Read through the data, and wherever a line holds the word "https", write that line out.

Segment Start: DATASET EXCERPTS

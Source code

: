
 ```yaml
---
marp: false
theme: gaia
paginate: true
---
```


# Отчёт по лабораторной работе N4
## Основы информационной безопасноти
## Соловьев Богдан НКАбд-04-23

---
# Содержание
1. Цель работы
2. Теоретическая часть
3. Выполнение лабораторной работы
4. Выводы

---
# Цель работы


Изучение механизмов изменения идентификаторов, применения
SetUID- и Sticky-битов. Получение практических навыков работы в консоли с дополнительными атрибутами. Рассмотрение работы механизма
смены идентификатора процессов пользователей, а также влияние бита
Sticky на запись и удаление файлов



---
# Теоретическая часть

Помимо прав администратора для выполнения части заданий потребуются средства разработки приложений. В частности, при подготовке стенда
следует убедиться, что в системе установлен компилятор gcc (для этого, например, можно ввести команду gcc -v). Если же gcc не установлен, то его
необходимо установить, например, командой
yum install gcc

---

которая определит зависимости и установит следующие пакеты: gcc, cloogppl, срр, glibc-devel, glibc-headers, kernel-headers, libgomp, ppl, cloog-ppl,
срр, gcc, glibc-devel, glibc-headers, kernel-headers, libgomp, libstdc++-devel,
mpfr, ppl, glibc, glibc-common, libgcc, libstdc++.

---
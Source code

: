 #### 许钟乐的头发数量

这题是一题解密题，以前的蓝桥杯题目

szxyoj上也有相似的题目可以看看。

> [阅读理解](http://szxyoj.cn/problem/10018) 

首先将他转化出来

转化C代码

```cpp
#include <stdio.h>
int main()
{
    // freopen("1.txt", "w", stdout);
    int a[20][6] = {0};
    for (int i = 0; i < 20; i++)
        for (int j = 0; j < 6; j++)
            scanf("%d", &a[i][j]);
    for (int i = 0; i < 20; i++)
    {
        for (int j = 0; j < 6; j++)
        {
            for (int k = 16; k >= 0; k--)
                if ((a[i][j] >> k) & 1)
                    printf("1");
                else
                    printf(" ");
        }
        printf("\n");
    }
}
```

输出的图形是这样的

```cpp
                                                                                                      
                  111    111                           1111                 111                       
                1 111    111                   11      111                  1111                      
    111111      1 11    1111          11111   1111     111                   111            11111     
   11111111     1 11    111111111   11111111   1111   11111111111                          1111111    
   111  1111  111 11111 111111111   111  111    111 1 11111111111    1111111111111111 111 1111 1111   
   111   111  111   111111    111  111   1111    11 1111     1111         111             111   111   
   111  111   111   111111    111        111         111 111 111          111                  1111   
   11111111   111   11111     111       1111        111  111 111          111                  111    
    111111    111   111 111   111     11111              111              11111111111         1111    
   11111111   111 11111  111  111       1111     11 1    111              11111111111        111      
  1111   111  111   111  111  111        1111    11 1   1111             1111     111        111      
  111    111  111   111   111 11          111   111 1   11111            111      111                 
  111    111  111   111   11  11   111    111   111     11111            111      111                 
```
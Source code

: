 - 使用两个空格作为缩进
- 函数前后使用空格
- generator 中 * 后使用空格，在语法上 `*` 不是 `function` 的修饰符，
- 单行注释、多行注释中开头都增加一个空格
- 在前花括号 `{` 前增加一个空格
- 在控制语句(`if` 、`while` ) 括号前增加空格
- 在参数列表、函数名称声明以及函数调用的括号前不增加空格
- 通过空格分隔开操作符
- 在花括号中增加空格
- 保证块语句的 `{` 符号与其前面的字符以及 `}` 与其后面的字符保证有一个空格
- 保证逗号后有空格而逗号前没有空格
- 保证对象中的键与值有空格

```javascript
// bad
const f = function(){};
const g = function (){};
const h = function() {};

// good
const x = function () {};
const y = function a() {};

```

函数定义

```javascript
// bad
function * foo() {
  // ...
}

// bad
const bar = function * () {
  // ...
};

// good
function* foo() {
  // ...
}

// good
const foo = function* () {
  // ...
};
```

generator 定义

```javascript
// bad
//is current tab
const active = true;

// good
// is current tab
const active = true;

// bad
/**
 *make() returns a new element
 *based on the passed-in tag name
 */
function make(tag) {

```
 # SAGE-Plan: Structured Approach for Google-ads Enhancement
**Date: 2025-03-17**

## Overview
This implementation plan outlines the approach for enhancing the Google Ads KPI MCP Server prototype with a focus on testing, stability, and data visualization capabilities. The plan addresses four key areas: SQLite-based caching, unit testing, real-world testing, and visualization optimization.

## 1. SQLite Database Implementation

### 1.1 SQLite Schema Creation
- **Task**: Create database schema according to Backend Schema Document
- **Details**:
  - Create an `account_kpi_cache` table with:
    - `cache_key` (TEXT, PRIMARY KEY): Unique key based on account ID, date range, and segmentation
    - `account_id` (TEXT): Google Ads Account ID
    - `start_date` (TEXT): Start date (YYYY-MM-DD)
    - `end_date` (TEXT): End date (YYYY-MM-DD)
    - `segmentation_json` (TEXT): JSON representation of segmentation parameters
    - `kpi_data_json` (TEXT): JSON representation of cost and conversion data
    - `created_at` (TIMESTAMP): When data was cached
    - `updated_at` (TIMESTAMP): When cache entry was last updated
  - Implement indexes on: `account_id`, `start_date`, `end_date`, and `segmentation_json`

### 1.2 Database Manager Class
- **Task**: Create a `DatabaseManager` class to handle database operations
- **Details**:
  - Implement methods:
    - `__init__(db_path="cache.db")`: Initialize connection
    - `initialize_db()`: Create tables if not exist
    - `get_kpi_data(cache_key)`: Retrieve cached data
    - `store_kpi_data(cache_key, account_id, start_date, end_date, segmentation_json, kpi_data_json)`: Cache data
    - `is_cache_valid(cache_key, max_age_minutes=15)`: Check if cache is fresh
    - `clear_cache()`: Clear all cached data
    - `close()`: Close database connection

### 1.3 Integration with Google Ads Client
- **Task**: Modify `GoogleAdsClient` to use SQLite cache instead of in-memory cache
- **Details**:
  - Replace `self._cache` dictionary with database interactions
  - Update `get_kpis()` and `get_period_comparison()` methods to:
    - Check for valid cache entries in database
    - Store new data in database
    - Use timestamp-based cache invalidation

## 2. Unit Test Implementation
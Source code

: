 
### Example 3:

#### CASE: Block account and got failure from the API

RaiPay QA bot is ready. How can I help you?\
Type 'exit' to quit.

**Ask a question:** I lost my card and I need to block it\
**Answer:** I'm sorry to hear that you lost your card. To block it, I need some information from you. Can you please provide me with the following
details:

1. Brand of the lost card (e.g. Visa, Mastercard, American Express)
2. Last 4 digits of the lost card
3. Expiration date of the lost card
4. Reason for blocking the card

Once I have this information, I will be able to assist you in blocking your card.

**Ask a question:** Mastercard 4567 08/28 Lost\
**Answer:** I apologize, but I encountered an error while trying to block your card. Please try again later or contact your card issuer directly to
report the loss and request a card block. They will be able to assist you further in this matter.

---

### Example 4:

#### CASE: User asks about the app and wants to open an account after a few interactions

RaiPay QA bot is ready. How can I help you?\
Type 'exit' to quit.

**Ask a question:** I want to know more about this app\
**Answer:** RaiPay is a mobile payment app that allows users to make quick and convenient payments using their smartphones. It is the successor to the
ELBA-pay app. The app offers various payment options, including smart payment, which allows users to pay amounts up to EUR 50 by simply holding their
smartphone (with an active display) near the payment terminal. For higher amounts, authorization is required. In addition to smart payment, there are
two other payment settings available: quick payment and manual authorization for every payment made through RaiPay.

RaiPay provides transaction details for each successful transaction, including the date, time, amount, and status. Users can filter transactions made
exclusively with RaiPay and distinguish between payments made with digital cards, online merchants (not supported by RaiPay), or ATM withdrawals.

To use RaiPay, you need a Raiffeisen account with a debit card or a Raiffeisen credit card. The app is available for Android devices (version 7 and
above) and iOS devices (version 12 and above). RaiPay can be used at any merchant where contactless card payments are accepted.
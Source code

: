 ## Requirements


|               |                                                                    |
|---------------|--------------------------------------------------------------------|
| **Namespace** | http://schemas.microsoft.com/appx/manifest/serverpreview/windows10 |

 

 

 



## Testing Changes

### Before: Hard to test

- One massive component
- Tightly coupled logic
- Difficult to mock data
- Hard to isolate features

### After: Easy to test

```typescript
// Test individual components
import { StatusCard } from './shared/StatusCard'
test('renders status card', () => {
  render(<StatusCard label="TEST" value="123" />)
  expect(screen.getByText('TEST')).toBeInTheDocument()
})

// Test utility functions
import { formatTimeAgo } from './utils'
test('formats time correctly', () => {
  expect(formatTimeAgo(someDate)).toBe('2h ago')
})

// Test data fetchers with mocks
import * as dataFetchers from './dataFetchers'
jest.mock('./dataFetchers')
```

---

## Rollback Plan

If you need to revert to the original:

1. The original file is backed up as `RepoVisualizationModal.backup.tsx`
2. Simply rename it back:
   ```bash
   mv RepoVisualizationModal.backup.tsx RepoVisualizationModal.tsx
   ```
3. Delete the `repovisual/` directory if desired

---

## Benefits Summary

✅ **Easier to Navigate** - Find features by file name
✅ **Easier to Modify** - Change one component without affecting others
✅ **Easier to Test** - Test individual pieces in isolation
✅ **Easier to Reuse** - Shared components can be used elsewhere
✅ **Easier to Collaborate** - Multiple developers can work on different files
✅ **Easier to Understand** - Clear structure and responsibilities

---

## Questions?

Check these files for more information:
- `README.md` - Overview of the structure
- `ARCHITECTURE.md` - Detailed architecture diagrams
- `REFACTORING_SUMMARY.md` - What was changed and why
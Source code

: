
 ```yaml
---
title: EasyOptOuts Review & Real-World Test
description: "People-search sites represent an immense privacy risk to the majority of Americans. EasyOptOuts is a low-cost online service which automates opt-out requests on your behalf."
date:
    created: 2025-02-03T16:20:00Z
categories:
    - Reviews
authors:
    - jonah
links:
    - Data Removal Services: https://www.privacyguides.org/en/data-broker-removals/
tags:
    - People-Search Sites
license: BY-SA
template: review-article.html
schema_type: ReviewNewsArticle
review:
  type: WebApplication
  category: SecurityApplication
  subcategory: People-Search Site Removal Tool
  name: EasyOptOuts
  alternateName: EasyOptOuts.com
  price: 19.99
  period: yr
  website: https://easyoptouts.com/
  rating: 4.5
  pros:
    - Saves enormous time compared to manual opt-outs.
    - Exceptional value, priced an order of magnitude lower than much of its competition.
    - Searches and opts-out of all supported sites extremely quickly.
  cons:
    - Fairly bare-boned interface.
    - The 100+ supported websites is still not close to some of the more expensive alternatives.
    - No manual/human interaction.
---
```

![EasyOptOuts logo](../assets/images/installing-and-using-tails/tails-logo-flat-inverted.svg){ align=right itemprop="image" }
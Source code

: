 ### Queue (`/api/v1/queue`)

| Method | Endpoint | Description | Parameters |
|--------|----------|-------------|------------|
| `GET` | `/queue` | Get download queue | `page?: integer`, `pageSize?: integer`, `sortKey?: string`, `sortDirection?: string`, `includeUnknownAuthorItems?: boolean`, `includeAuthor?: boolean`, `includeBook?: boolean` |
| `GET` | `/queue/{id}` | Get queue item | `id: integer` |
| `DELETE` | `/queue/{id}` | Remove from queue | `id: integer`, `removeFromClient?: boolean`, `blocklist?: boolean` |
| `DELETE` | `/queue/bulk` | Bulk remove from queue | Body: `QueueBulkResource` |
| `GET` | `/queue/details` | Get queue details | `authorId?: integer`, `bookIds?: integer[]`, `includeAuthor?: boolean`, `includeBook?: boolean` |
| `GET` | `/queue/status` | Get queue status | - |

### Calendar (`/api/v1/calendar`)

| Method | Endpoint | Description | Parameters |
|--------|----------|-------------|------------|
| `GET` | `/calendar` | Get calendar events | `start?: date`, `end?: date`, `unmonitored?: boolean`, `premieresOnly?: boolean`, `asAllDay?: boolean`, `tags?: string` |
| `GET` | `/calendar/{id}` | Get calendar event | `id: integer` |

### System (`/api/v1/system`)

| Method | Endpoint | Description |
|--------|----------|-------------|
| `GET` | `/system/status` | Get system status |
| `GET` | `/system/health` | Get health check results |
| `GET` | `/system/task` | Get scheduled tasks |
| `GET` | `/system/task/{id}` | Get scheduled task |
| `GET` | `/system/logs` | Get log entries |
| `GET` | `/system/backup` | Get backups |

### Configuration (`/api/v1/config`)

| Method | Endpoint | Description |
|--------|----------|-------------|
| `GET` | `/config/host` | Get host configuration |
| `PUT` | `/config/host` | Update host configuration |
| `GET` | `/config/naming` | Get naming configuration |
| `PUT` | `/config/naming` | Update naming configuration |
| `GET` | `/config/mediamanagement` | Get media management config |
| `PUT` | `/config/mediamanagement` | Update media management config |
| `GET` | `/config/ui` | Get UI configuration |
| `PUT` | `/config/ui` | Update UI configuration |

Segment End: DATASET EXCERPTS

COMPLETED TASK:
    - Data Removal Services: https://www.privacyguides.org/en/data-broker-removals/
  website: https://easyoptouts.com/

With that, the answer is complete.